WHAT YOU NEED TO DO: Could you count the lines in the data that contain "Levi"? Reply with the number only.

(Dataset records)
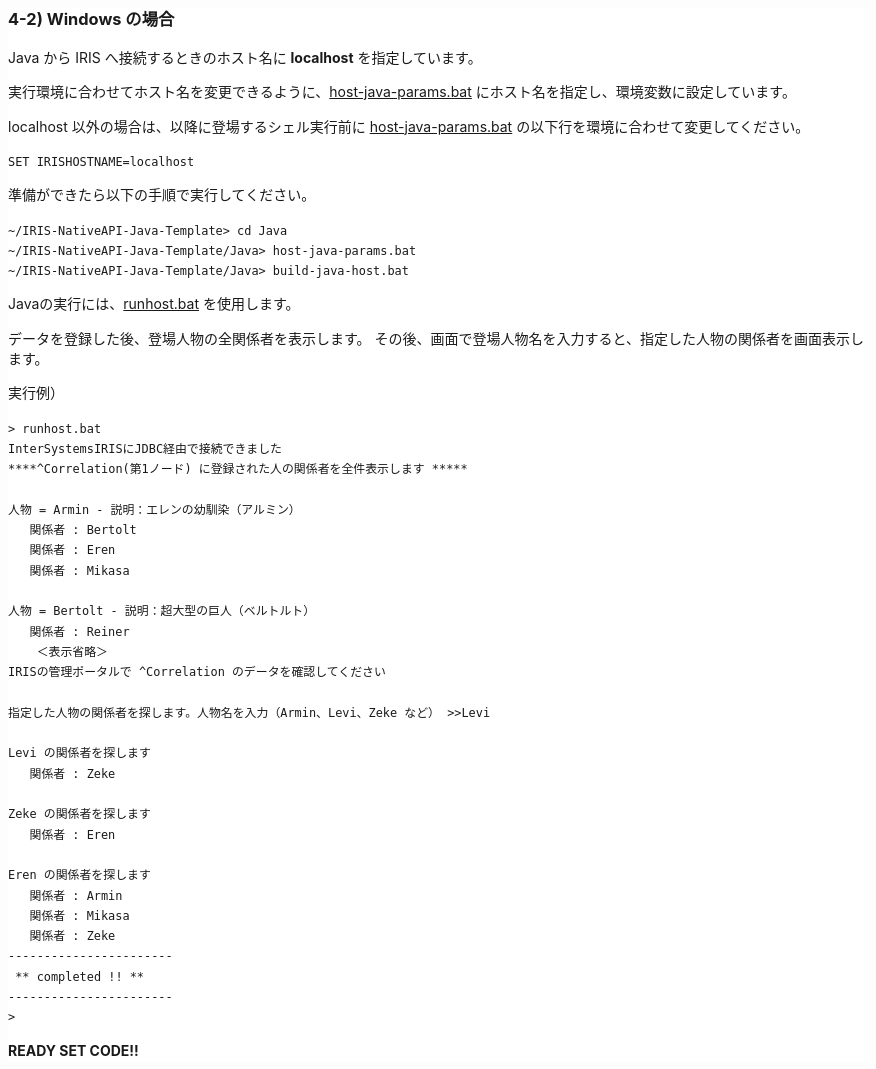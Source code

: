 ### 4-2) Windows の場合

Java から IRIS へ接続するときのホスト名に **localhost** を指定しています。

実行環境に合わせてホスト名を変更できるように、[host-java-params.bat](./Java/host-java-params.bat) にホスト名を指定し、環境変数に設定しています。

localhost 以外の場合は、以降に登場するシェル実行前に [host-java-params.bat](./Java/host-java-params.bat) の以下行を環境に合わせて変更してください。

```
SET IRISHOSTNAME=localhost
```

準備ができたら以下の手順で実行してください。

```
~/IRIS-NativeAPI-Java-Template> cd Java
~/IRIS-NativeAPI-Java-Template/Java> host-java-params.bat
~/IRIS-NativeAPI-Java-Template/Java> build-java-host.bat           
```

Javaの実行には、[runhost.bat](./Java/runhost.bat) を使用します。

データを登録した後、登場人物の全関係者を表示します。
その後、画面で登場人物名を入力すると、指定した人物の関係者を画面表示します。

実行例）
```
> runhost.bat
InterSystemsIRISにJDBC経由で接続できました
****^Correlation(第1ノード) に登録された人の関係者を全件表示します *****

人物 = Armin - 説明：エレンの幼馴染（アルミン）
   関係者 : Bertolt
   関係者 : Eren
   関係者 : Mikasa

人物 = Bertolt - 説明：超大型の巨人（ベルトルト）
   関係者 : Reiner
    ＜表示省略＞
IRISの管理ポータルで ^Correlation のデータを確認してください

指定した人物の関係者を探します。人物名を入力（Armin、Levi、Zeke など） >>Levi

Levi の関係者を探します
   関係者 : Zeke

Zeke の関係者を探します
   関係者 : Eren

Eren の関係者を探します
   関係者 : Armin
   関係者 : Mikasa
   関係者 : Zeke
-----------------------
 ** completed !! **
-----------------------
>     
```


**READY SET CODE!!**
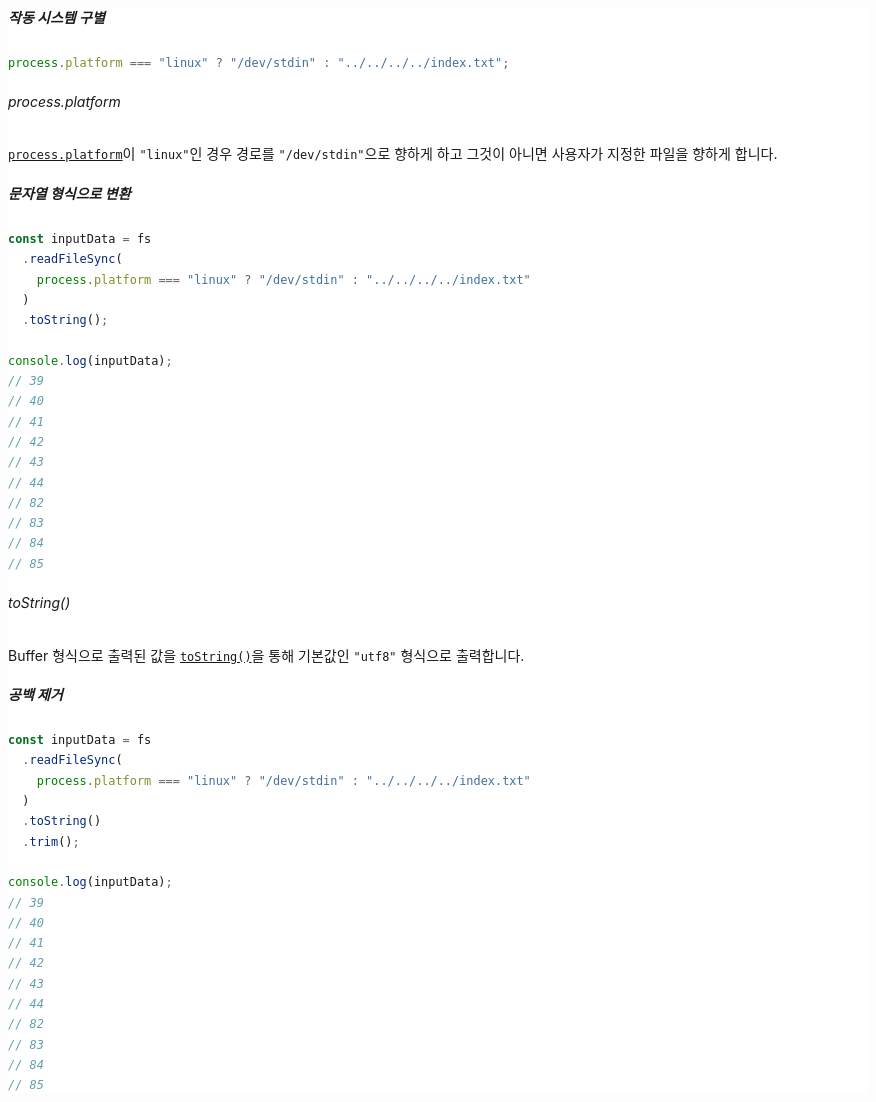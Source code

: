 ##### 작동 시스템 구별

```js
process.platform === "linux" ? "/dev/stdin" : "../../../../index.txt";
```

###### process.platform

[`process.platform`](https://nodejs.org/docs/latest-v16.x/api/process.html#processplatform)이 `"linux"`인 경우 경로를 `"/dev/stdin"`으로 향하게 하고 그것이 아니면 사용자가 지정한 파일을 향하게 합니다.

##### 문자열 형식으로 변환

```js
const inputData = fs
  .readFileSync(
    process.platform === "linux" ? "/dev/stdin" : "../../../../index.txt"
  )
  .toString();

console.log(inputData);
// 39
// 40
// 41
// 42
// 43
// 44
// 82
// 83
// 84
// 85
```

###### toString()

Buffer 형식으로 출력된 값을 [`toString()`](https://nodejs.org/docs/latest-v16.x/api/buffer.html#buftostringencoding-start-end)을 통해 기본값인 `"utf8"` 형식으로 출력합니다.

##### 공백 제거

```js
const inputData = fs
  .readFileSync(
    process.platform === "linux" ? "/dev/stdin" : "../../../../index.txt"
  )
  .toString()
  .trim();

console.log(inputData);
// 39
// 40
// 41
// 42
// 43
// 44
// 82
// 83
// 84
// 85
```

EXERCISE OUTPUT: 2